The developments in this field of medicine are uncontroversial: the narrative goes that in both developed and developing country settings there has been significant misdiagnosis of disease because appropriate technology was not available. Now there are accurate tests that make medicine more scientific and specific. This is the era of ‘precision’ or ‘personalised medicine’. In this narrative, more highly personalised information is undoubtedly a good thing. The BBC’s Horizon programme trumpeted advances in diagnostic and monitoring equipment as the ‘new medicine’. It was suggested that this new medicine could dramatically reduce, if not prevent, many NCDs by putting the power of knowledge into patient’s hands and reaping the reward of their subsequent behaviour change. New diagnostic and monitoring technologies are painted as the next silver bullet, with the potential to have as dramatic an impact on global health as antibiotics and vaccines.

As diagnostic and monitoring technologies pervade more and more of our everyday lives, some people are beginning to question the ethics of this trend towards ‘ubiquitous medicine’ albeit primarily in Western contexts. The increasing collection and storage of health information by non-traditional actors, such as ICT providers, invites a clash of ethics cultures. The established norms of information and media ethics are different to those in traditional medical ethics and they need to be aligned.

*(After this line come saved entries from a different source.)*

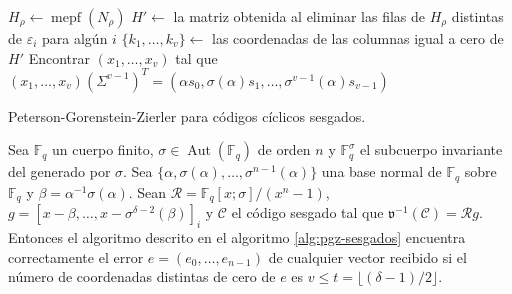 \begin{Ualgorithm}[htbp]
{    \(H_{\rho} \longleftarrow \operatorname{mepf}(N_{\rho})\)\;\label{algl:pgz-sesgados-mpec-Nrho}
    \(H' \longleftarrow\) la matriz obtenida al eliminar las filas de \(H_{\rho}\) distintas de \(\varepsilon_i\) para algún \(i\)\;\label{algl:pgz-sesgados-h-prima}
    \(\{k_1, \dots, k_v\} \longleftarrow\) las coordenadas de las columnas igual a cero de \(H'\)\;
  }
  Encontrar \((x_1, \dots, x_v)\) tal que \((x_1, \dots, x_v)(\Sigma^{v-1})^T = (\alpha s_0, \sigma(\alpha)s_1, \dots, \sigma^{v-1}(\alpha)s_{v-1})\)\;\label{algl:pgz-sesgados-solucion-sistema}
  \label{algl:pgz-sesgados-error}
  \caption{Peterson-Gorenstein-Zierler para códigos cíclicos sesgados.}
  \label{alg:pgz-sesgados}
\end{Ualgorithm}

\begin{theorem}
  Sea \(\mathbb F_q\) un cuerpo finito, \(\sigma \in \operatorname{Aut}(\mathbb F_q)\) de orden \(n\) y \(\mathbb F_q^{\sigma}\) el subcuerpo invariante del generado por \(\sigma\).
  Sea \(\{\alpha, \sigma(\alpha), \dots, \sigma^{n-1}(\alpha)\}\) una base normal de \(\mathbb F_q\) sobre \(\mathbb F_{q}\) y \(\beta = \alpha^{-1}\sigma(\alpha)\).
  Sean \(\mathcal R = \mathbb F_q[x; \sigma]/(x^n - 1)\), \(g = \left[x - \beta, \dots, x - \sigma^{\delta - 2}(\beta)\right]_{i}\) y \(\mathcal C\) el código  sesgado tal que \(\mathfrak v^{-1}(\mathcal C) = \mathcal Rg\).
  Entonces el algoritmo descrito en el algoritmo \ref{alg:pgz-sesgados} encuentra correctamente el error \(e = (e_0, \dots, e_{n-1})\) de cualquier vector recibido si el número de coordenadas distintas de cero de \(e\) es \(v \leq t = \lfloor (\delta - 1)/2 \rfloor\).
\end{theorem}

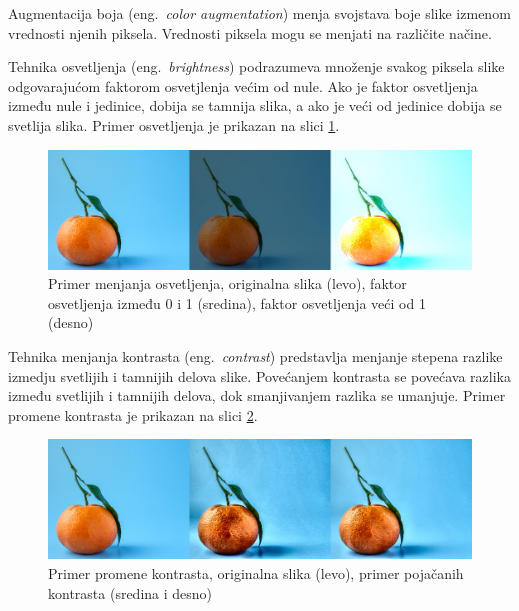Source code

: \documentclass[12pt,oneside]{memoir}
\begin{document}
Augmentacija boja (eng.~\textit{color augmentation}) menja svojstava boje slike izmenom vrednosti njenih piksela. Vrednosti piksela mogu se menjati na različite načine.

Tehnika osvetljenja (eng.~\textit{brightness}) podrazumeva množenje svakog piksela slike odgovarajućom faktorom osvetjlenja većim od nule. Ako je faktor osvetljenja između nule i jedinice, dobija se tamnija slika, a ako je veći od jedinice dobija se svetlija slika. Primer osvetljenja je prikazan na slici \ref{fig:section3_brightness}.

\begin{figure}[ht]
    \centering
    \includegraphics[width=1\textwidth]{matfmaster/glava3/brightness.jpg}
    \caption{Primer menjanja osvetljenja, originalna slika (levo), faktor osvetljenja između 0 i 1 (sredina), faktor osvetljenja veći od 1 (desno) \cite{unsplashOrange}} 
    \label{fig:section3_brightness}
\end{figure}


Tehnika menjanja kontrasta (eng.~\textit{contrast}) predstavlja menjanje stepena razlike izmedju svetlijih i tamnijih delova slike. Povećanjem kontrasta se povećava razlika između svetlijih i tamnijih delova, dok smanjivanjem razlika se umanjuje. Primer promene kontrasta je prikazan na slici \ref{fig:section3_contrast}.

\begin{figure}[ht]
    \centering
    \includegraphics[width=1\textwidth]{matfmaster/glava3/contrast.jpg}
    \caption{Primer promene kontrasta, originalna slika (levo), primer pojačanih kontrasta (sredina i desno) \cite{unsplashOrange}} 
    \label{fig:section3_contrast}
\end{figure}
\end{document}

In many low and middle income countries, where neither widespread access to well stocked rural clinics or smart phones is ensured, these debates can seem of dubious relevance. However, with an increasingly engaged biotech industry, and the might of ICT giants like Google and Microsoft working to improve internet access in remote rural settings, they are sure to arrive in some form or another relatively soon. As such, it is worth considering what visions of health and improvements to health systems they rest on and what the consequences of these visions might be.

Of concern is the assumption that information about disease status is empowering and that knowing and being able to monitor one’s health status equates to having the agency to change behaviour to avoid or control chronic conditions. Underlying these ideas are two very Western notions: that health is the responsibility of an individual and that the future can be controlled. This has serious implications.

As Slim Slama’s blog in this series has pointed out, the underlying causes of NCDs and many chronic conditions (perhaps misleadingly labelled ‘lifestyle’ diseases) are broader socio-economic trends such as urbanisation, rising inequality or global systems of food production and marketing. Without changing these underlying conditions, will more information about health status actually make us healthier? Or is it a plaster to patch over the surface of the problem without facing the more difficult societal ills? Putting the power to diagnose and monitor in people’s hands will undoubtedly help some, but will it be equally empowering? There must be a way of ensuring that the increasing specificity of diagnosis does not serve to individualise health so much that its social determinants are lost. As some have suggested perhaps we should think seriously about broadening out the concept of diagnosis to include social determinants of disease.

At Brocher the problem of applying conventional Western medical ethics to chronic disease or developing country settings was noted (this will be explored in more detail by Paula Boddington in the next blog). Many developing countries tend to have plural health systems, and, although Western biomedicine is increasingly common, health has not always been narrowly attributed to biomedical mechanisms or the individual. It may be that keeping in mind broader concepts of disease and diagnosis that recognise the social determinants of health would be a more effective and sustainable way of addressing the ticking time bomb of NCDs, as it would build on existing local approaches to health. For sure, more precise and personalised information can serve to improve health, but the focus on individuals should not overshadow the impact and obligations of wider society.